> _PROBLEM DESCRIPTION_
In the listing below, find the line holding "I don't recognise?]" and the line holding "persons, organizations, locations)?]". Write out those two lines and all lines between, exactly, and nothing more.

> _DATA_
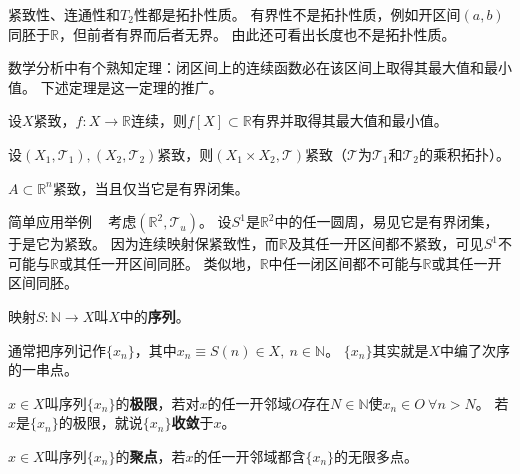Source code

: \begin{example}
	紧致性、连通性和$T_2$性都是拓扑性质。
	有界性不是拓扑性质，例如开区间$(a, b)$同胚于$\mathbb{R}$，但前者有界而后者无界。
	由此还可看出长度也不是拓扑性质。
\end{example}

数学分析中有个熟知定理：闭区间上的连续函数必在该区间上取得其最大值和最小值。
下述定理是这一定理的推广。

\begin{theorem}
	设$X$紧致，$f \colon X \to \mathbb{R}$连续，则$f[X] \subset \mathbb{R}$有界并取得其最大值和最小值。
\end{theorem}

\begin{theorem}
	设$(X_1, \mathscr{T}_1), (X_2, \mathscr{T}_2)$紧致，则$(X_1 \times X_2, \mathscr{T})$紧致（$\mathscr{T}$为$\mathscr{T}_1$和$\mathscr{T}_2$的乘积拓扑）。
\end{theorem}

\begin{theorem}
	$A \subset \mathbb{R}^n$紧致，当且仅当它是有界闭集。
\end{theorem}

简单应用举例 ~ 考虑$(\mathbb{R}^2, \mathscr{T}_u)$。
设$S^1$是$\mathbb{R}^2$中的任一圆周，易见它是有界闭集，于是它为紧致。
因为连续映射保紧致性，而$\mathbb{R}$及其任一开区间都不紧致，可见$S^1$不可能与$\mathbb{R}$或其任一开区间同胚。
类似地，$\mathbb{R}$中任一闭区间都不可能与$\mathbb{R}$或其任一开区间同胚。

\begin{definition}
	映射$S \colon \mathbb{N} \to X$叫$X$中的\textbf{序列}。
\end{definition}

\begin{note}
	通常把序列记作$\{x_n\}$，其中$x_n \equiv S(n) \in X, ~ n \in \mathbb{N}$。
	$\{x_n\}$其实就是$X$中编了次序的一串点。
\end{note}

\begin{definition}
	$x \in X$叫序列$\{x_n\}$的\textbf{极限}，若对$x$的任一开邻域$O$存在$N \in \mathbb{N}$使$x_n \in O ~ \forall n > N$。
	若$x$是$\{x_n\}$的极限，就说$\{x_n\}$\textbf{收敛}于$x$。
\end{definition}

\begin{definition}
	$x \in X$叫序列$\{x_n\}$的\textbf{聚点}，若$x$的任一开邻域都含$\{x_n\}$的无限多点。
\end{definition}

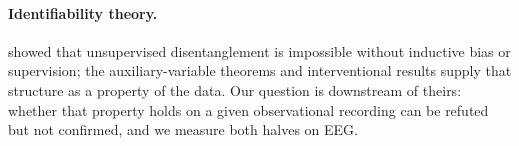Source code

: \paragraph{Identifiability theory.}
\citet{locatello2019challenging} showed that unsupervised disentanglement is impossible without inductive bias or supervision; the auxiliary-variable theorems \citep{hyvarinen2016tcl,hyvarinen2019auxiliary,khemakhem2020ivae} and interventional results \citep{kugelgen2023nonparametric} supply that structure as a property of the data.
Our question is downstream of theirs: whether that property holds on a given observational recording can be refuted but not confirmed, and we measure both halves on EEG.
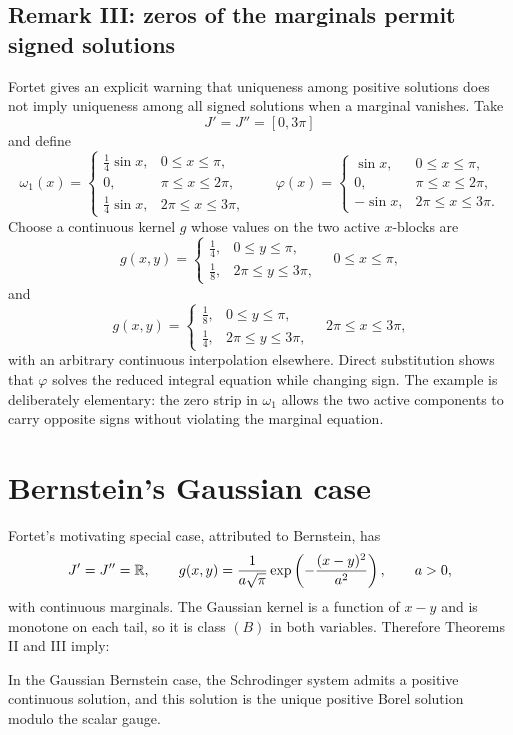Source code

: \subsection*{Remark III: zeros of the marginals permit signed solutions}
Fortet gives an explicit warning that uniqueness among positive solutions does
not imply uniqueness among all signed solutions when a marginal vanishes.
Take
\[
  J'=J''=[0,3\pi]
\]
and define
\[
  \omega_1(x)=
  \begin{cases}
    \frac14\sin x,&0\le x\le\pi,\\
    0,&\pi\le x\le2\pi,\\
    \frac14\sin x,&2\pi\le x\le3\pi,
  \end{cases}
  \qquad
  \varphi(x)=
  \begin{cases}
    \sin x,&0\le x\le\pi,\\
    0,&\pi\le x\le2\pi,\\
    -\sin x,&2\pi\le x\le3\pi.
  \end{cases}
\]
Choose a continuous kernel $g$ whose values on the two active $x$-blocks are
\[
  g(x,y)=
  \begin{cases}
    \frac14,&0\le y\le\pi,\\
    \frac18,&2\pi\le y\le3\pi,
  \end{cases}
  \quad 0\le x\le\pi,
\]
and
\[
  g(x,y)=
  \begin{cases}
    \frac18,&0\le y\le\pi,\\
    \frac14,&2\pi\le y\le3\pi,
  \end{cases}
  \quad 2\pi\le x\le3\pi,
\]
with an arbitrary continuous interpolation elsewhere.  Direct substitution
shows that $\varphi$ solves the reduced integral equation while changing sign.
The example is deliberately elementary: the zero strip in $\omega_1$ allows
the two active components to carry opposite signs without violating the
marginal equation.

\section{Bernstein's Gaussian case}
Fortet's motivating special case, attributed to Bernstein, has
\[
  J'=J''=\R,
  \qquad
  g(x,y)=\frac{1}{a\sqrt\pi}\exp\left(-\frac{(x-y)^2}{a^2}\right),
  \qquad a>0,
\]
with continuous marginals.  The Gaussian kernel is a function of $x-y$ and is monotone on each tail, so it is class $(B)$ in both variables.  Therefore Theorems II and III imply:

\begin{distilled}
In the Gaussian Bernstein case, the Schrodinger system admits a positive continuous solution, and this solution is the unique positive Borel solution modulo the scalar gauge.
\end{distilled}

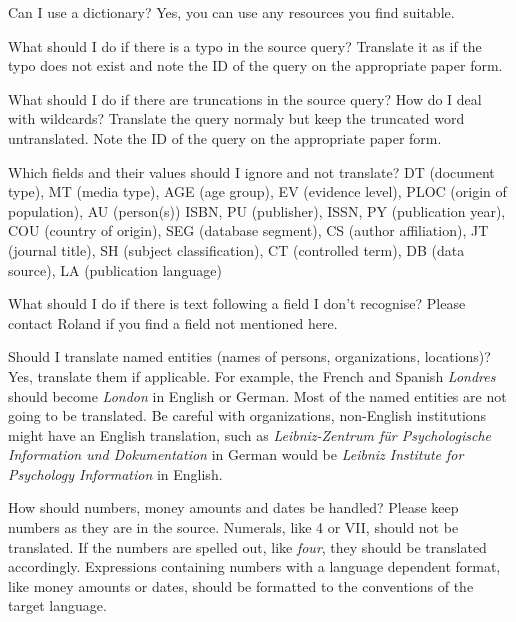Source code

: \documentclass[a4paper,10pt]{article}
\newenvironment{faq}{\begin{description}[style=nextline]}{\end{description}}
\newcommand{\cris}[1]{{\color{red}{#1}}}
\begin{document}
\begin{faq}

  \item[Can I use a dictionary?]
 Yes, you can use any resources you find suitable.
  
  \item[What should I do if there is a typo in the source query?]
    Translate it as if the typo does not exist and note the ID of the query on the appropriate paper form.

  \item[What should I do if there are truncations in the source query? How do I deal with wildcards?]
    Translate the query normaly but keep the truncated word untranslated. Note the ID of the query on the appropriate paper form.


    
  \item[Which fields and their values should I ignore and not translate?]
  DT (document type), MT (media type), AGE (age group), EV (evidence level), PLOC (origin of population), AU (person(s))
  ISBN, PU (publisher), ISSN, PY (publication year), COU (country of origin), SEG (database segment), CS (author affiliation), JT (journal title), SH (subject classification), CT (controlled term), DB (data source), LA (publication language)
  
  \item[What should I do if there is text following a field I don't recognise?]
    Please contact Roland if you find a field not mentioned here.
    
  \item[Should I translate named entities (names of persons, organizations, locations)?]
Yes, translate them if applicable. For example, the French and Spanish \textit{Londres} should become \textit{London} in English or German. Most of the named entities are not going to be translated. Be careful with organizations, non-English institutions might have an English translation, such as \textit{Leibniz-Zentrum f\"ur Psychologische Information und Dokumentation} in German would be \textit{Leibniz Institute for Psychology Information} in English. 

\item[How should numbers, money amounts and dates be handled?]
Please keep numbers as they are in the source. Numerals, like 4 or VII, should not be translated. If the numbers are spelled out, like \emph{four}, they should be translated accordingly. Expressions containing numbers with a language dependent format, like money amounts or dates, should be formatted to the conventions of the target language.
    
\end{faq}
\end{document}
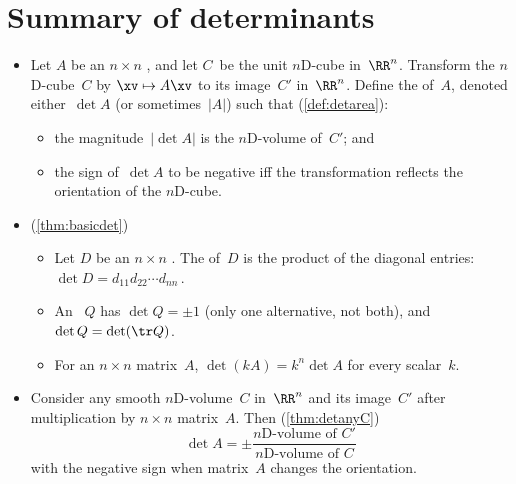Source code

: 
\section{Summary of determinants}
\label{sec:sumd}


\begin{itemize}
\def\index#1{}%

\subsubsection*{Geometry underlies determinants}

\item Let \(A\) be an \(n\times n\) , and let \(C\)~be the unit \index{nD-cube@$n$D-cube}$n$D-cube in~\(\RR^n\).
Transform the \(n\)D-cube~\(C\) by \(\xv\mapsto A\xv\) to its image~\(C'\) in~\(\RR^n\). 
Define the  of~\(A\), denoted either~\(\det A\) (or sometimes~\(|A|\)) such that (\autoref{def:detarea}):  \begin{itemize}
\item the magnitude~\(|\det A|\) is the \index{nD-volume@$n$D-volume}$n$D-volume of~\(C'\); and 
\item the sign of~\(\det A\) to be negative iff the transformation reflects the orientation of the $n$D-cube.
\end{itemize}

\item (\autoref{thm:basicdet})
\begin{itemize}
\item   Let \(D\) be an \(n\times n\) .
The  of~\(D\) is the product of the diagonal entries: \(\det D=d_{11}d_{22}\cdots d_{nn}\)\,.
\item  An ~\(Q\) has  \(\det Q=\pm1\) (only one alternative, not both), and \(\det Q=\det(\tr Q)\).
\item   For an \(n\times n\) matrix~\(A\), \(\det(kA)=k^n\det A\) for every scalar~\(k\).
\end{itemize}

\item Consider any  smooth \index{nD-volume@$n$D-volume}$n$D-volume~\(C\) in~\(\RR^n\) and its image~\(C'\) after multiplication by \(n\times n\) matrix~\(A\).
Then (\autoref{thm:detanyC})
\begin{equation*}
\det A=\pm\frac{\text{$n$D-volume of }C'}
{\text{$n$D-volume of }C}
\end{equation*}
with the negative sign when matrix~\(A\) changes the orientation.


\end{itemize}
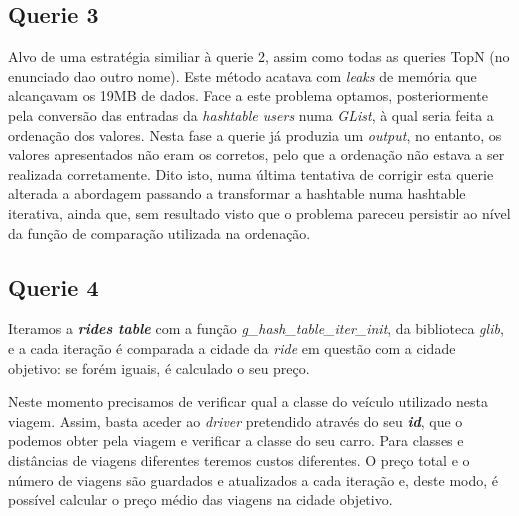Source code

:\documentclass[12pt,a4paper]{article}
\begin{document}
\subsection{Querie 3}
    \par Alvo de uma estratégia similiar à querie 2, assim como todas as queries TopN (no enunciado dao outro nome). Este método acatava com \textit{leaks} de memória que alcançavam os 19MB de dados. Face a este problema optamos, posteriormente pela conversão das entradas da \textit{hashtable users} numa \textit{GList}, à qual seria feita a ordenação dos valores. Nesta fase a querie já produzia um \textit{output}, no entanto, os valores apresentados não eram os corretos, pelo que a ordenação não estava a ser realizada corretamente. Dito isto, numa última tentativa de corrigir esta querie alterada a abordagem passando a transformar a hashtable numa hashtable iterativa, ainda que, sem resultado visto que o problema pareceu persistir ao nível da função de comparação utilizada na ordenação.
    \subsection{Querie 4}
    \par Iteramos a \textit{\textbf{rides table}} com a função \textit{g\_hash\_table\_iter\_init}, da biblioteca \textit{glib}, e a cada iteração é comparada a cidade da \textit{ride} em questão com a cidade objetivo: se forém iguais, é calculado o seu preço.
    \par Neste momento precisamos de verificar qual a classe do veículo utilizado nesta viagem. Assim, basta aceder ao \textit{driver} pretendido através do seu \textit{\textbf{id}}, que o podemos obter pela viagem e verificar a classe do seu carro. Para classes e distâncias de viagens diferentes teremos custos diferentes. O preço total  e o número de viagens são guardados e atualizados a cada iteração e, deste modo, é possível calcular o preço médio das viagens na cidade objetivo.
\end{document}
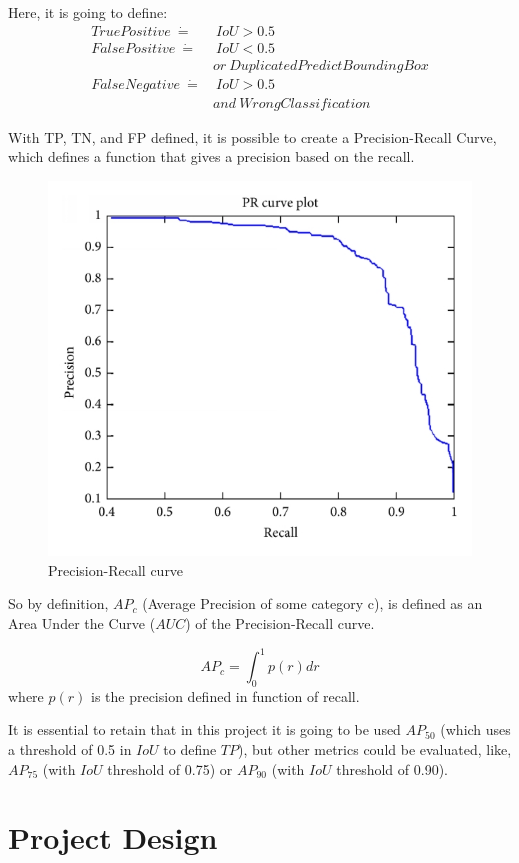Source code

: \documentclass[11pt, a4paper, twocolumn]{article}
\begin{document}
Here, it is going to define:
\begin{align*}
TruePositive\ \dot=&\ IoU > 0.5 \\
FalsePositive\ \dot=&\ IoU < 0.5 \\
         &or\ Duplicated PredictBoundingBox \\
FalseNegative\ \dot=&\ IoU > 0.5\ \\ 
&and \ WrongClassification
\end{align*}

With TP, TN, and FP defined, it is possible to create a Precision-Recall Curve, which defines a function that gives a precision based on the recall.

\begin{figure}[ht]
	
	\centering
	\includegraphics[width=.5\textwidth]{precision-recall.png}
	\caption{\scriptsize Precision-Recall curve \cite{medium:1}}
	
\end{figure}

So by definition, $AP_c$ (Average Precision of some category c), is defined as an Area Under the Curve ($AUC$) of the Precision-Recall curve.

{\centering
\begin{equation*}
AP_c = \int_{0}^{1} p(r) dr
\end{equation*}
where $p(r)$ is the precision defined in function of recall.}

It is essential to retain that in this project it is going to be used $AP_{50}$ (which uses a threshold of 0.5 in $IoU$ to define $TP$), but other metrics could be evaluated, like, $AP_{75}$ (with $IoU$ threshold of 0.75) or $AP_{90}$ (with $IoU$ threshold of 0.90).

\section{Project Design}
\end{document}
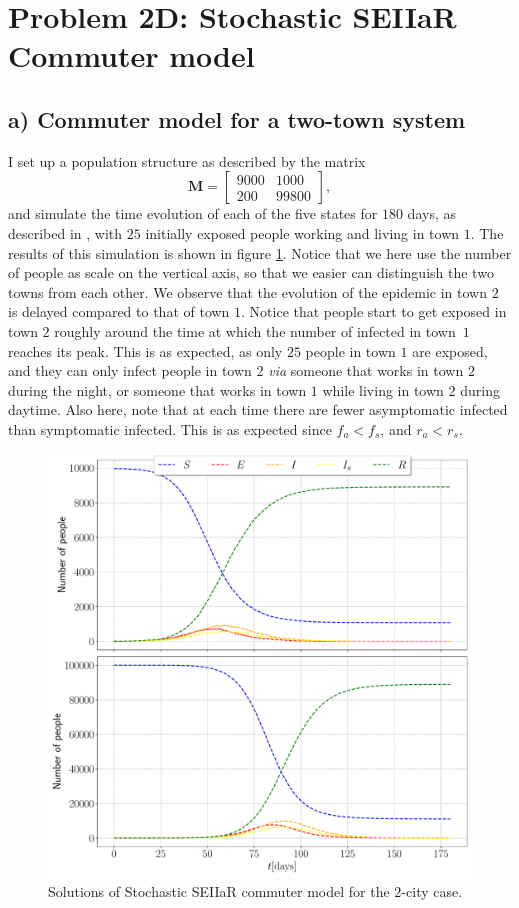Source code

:\section{Problem 2D: Stochastic SEIIaR Commuter model}

\subsection{a) Commuter model for a two-town system}

I set up a population structure as described by the matrix 
$$
	\mathbf{M} = \begin{bmatrix}
	9000 & 1000 \\
	200 & 99800
	\end{bmatrix},
$$
and simulate the time evolution of each of the five states for $180$ days, as described in \cite{sheet}, with $25$ initially exposed people working and living in town $1$. The results of this simulation is shown in figure \ref{fig:commuter_2city}. Notice that we here use the number of people as scale on the vertical axis, so that we easier can distinguish the two towns from each other. We observe that the evolution of the epidemic in town $2$ is delayed compared to that of town $1$. Notice that people start to get exposed in town $2$ roughly around the time at which the number of infected in town $1$ reaches its peak. This is as expected, as only $25$ people in town $1$ are exposed, and they can only infect people in town $2$ \textit{via} someone that works in town $2$ during the night, or someone that works in town $1$ while living in town $2$ during daytime. Also here, note that at each time there are fewer asymptomatic infected than symptomatic infected. This is as expected since $f_a < f_s$, and $r_a < r_s$.

\begin{figure}[htb]
	\centering
	\includegraphics[width=0.8\columnwidth]{../fig/2Da_commuter.pdf}
	\caption{Solutions of Stochastic SEIIaR commuter model for the $2$-city case.}
	\label{fig:commuter_2city}
\end{figure}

> _RESPONSE_
  \item[What should I do if there is text following a field I don't recognise?]
    Please contact Roland if you find a field not mentioned here.
    
  \item[Should I translate named entities (names of persons, organizations, locations)?]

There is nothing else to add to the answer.